Kürtler, dağlı halk olarak bilinse de yüzyılların göç akımları ve değişen yaşam koşulları birçok Kürt’ün aslında dağlarla arasının iyi olmadığı gerçeğini de gösterdi. Somut ve coğrafik anlamda dağdan uzaklaşan Kürtler, dağın insana kazandırdıklarından da mahrum kaldılar.

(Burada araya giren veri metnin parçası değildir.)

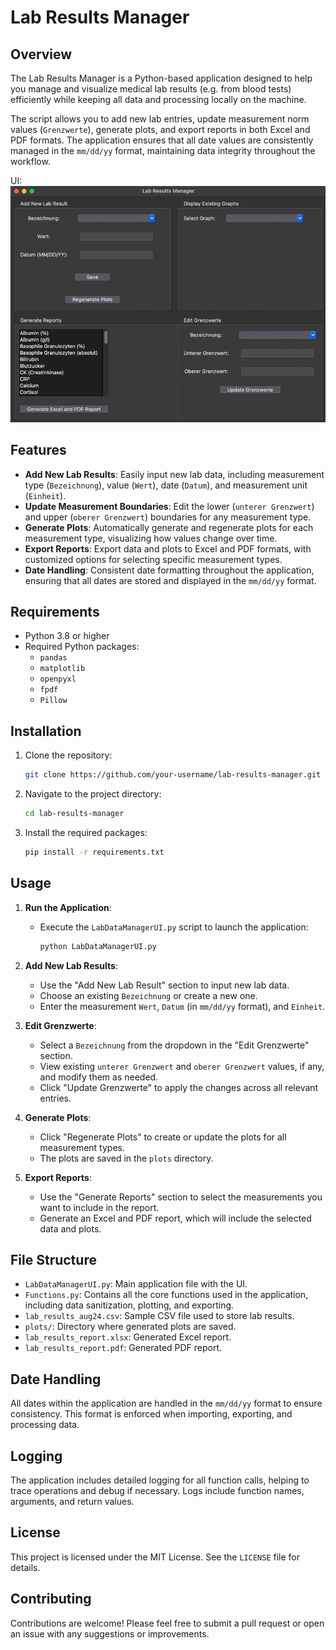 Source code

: # Lab Results Manager

## Overview

The Lab Results Manager is a Python-based application designed to help you manage and visualize medical lab results (e.g. from blood tests) efficiently while keeping all data and processing locally on the machine.

The script allows you to add new lab entries, update measurement norm values (`Grenzwerte`), generate plots, and export reports in both Excel and PDF formats. The application ensures that all date values are consistently managed in the `mm/dd/yy` format, maintaining data integrity throughout the workflow.

UI:
![img.png](img.png)
## Features

- **Add New Lab Results**: Easily input new lab data, including measurement type (`Bezeichnung`), value (`Wert`), date (`Datum`), and measurement unit (`Einheit`).
- **Update Measurement Boundaries**: Edit the lower (`unterer Grenzwert`) and upper (`oberer Grenzwert`) boundaries for any measurement type.
- **Generate Plots**: Automatically generate and regenerate plots for each measurement type, visualizing how values change over time.
- **Export Reports**: Export data and plots to Excel and PDF formats, with customized options for selecting specific measurement types.
- **Date Handling**: Consistent date formatting throughout the application, ensuring that all dates are stored and displayed in the `mm/dd/yy` format.

## Requirements

- Python 3.8 or higher
- Required Python packages:
  - `pandas`
  - `matplotlib`
  - `openpyxl`
  - `fpdf`
  - `Pillow`

## Installation

1. Clone the repository:
    ```bash
    git clone https://github.com/your-username/lab-results-manager.git
    ```
2. Navigate to the project directory:
    ```bash
    cd lab-results-manager
    ```
3. Install the required packages:
    ```bash
    pip install -r requirements.txt
    ```

## Usage

1. **Run the Application**:
   - Execute the `LabDataManagerUI.py` script to launch the application:
     ```bash
     python LabDataManagerUI.py
     ```

2. **Add New Lab Results**:
   - Use the "Add New Lab Result" section to input new lab data.
   - Choose an existing `Bezeichnung` or create a new one.
   - Enter the measurement `Wert`, `Datum` (in `mm/dd/yy` format), and `Einheit`.

3. **Edit Grenzwerte**:
   - Select a `Bezeichnung` from the dropdown in the "Edit Grenzwerte" section.
   - View existing `unterer Grenzwert` and `oberer Grenzwert` values, if any, and modify them as needed.
   - Click "Update Grenzwerte" to apply the changes across all relevant entries.

4. **Generate Plots**:
   - Click "Regenerate Plots" to create or update the plots for all measurement types.
   - The plots are saved in the `plots` directory.

5. **Export Reports**:
   - Use the "Generate Reports" section to select the measurements you want to include in the report.
   - Generate an Excel and PDF report, which will include the selected data and plots.

## File Structure

- `LabDataManagerUI.py`: Main application file with the UI.
- `Functions.py`: Contains all the core functions used in the application, including data sanitization, plotting, and exporting.
- `lab_results_aug24.csv`: Sample CSV file used to store lab results.
- `plots/`: Directory where generated plots are saved.
- `lab_results_report.xlsx`: Generated Excel report.
- `lab_results_report.pdf`: Generated PDF report.

## Date Handling

All dates within the application are handled in the `mm/dd/yy` format to ensure consistency. This format is enforced when importing, exporting, and processing data.

## Logging

The application includes detailed logging for all function calls, helping to trace operations and debug if necessary. Logs include function names, arguments, and return values.

## License

This project is licensed under the MIT License. See the `LICENSE` file for details.

## Contributing

Contributions are welcome! Please feel free to submit a pull request or open an issue with any suggestions or improvements.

Bin yıllarca evi olmuş dağlarda yaşamı, savaşı, varlığı ve yokluğu öğrenen Kürtler çok şey borçlu oldukları dağların dilini de en iyi anlayan halklardandır. Bir söz değildir sadece ya da basit bir tanımlama. Esen rüzgârından, tenine değen yağmur damlalarına kadar, yetişen bitkilerinden, yerlerde açılan çukurlara dek ruhunda hisseder Kürt dağı. Direngenliği, asiliği, uzaklığı ve koruyuculuğu bir karakter gibi işlemiştir Kürtlerin genlerine. Akan sularının berraklığı ve deliliği, hizaya gelmez, söz dinlemez, engel tanımaz akışı sıkça anlatılan hikâyelerinin de merkezindedir Kürtlerin. Yabani hayvanı, kuşu, böceği öylesine bir uyum ve ahenkle renk cümbüşü yaratır ya, Kürt halkı da biraz öyledir. Çok farklı, çeşitli, renkli ama kendi içinde müthiş bir birlik.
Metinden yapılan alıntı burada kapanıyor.